━━━━━ DATASET EXTRACT

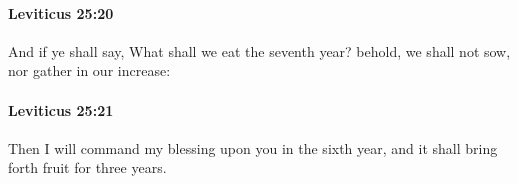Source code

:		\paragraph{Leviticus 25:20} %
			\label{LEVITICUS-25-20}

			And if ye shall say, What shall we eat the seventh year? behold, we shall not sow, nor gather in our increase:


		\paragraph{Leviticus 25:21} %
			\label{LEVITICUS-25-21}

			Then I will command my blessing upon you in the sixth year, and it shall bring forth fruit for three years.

━━━━━━━━━━
━━━━━ DATASET EXTRACT

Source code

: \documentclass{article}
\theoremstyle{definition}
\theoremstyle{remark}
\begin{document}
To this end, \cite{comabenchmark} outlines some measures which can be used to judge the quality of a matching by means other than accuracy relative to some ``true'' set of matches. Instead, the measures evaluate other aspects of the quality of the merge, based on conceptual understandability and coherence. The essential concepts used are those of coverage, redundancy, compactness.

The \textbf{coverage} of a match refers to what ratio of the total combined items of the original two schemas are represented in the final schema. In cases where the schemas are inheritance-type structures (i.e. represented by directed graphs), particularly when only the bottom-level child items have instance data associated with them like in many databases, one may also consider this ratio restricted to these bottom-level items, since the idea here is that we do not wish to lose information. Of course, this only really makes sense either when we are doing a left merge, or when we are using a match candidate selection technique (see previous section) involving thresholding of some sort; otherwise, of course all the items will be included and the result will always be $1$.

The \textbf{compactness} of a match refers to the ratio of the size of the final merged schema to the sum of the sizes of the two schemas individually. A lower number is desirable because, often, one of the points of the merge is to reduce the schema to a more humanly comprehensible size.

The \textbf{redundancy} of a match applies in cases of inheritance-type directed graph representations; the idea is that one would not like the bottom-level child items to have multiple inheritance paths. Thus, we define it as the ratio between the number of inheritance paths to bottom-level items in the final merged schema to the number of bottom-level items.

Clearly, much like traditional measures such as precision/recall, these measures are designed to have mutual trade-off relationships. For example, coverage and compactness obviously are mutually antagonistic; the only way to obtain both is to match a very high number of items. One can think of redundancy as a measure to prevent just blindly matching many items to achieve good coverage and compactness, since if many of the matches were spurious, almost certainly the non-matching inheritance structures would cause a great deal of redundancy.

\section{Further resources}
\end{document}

━━━━━━━━━━

__TASK STATEMENT__
Please return only the lines above, starting at the line that has "And if ye shall" and ending at the line that has "Then I will", keeping both and leaving each one unchanged.

__FINISHED TASK__
			And if ye shall say, What shall we eat the seventh year? behold, we shall not sow, nor gather in our increase:


		\paragraph{Leviticus 25:21} %
			\label{LEVITICUS-25-21}

			Then I will command my blessing upon you in the sixth year, and it shall bring forth fruit for three years.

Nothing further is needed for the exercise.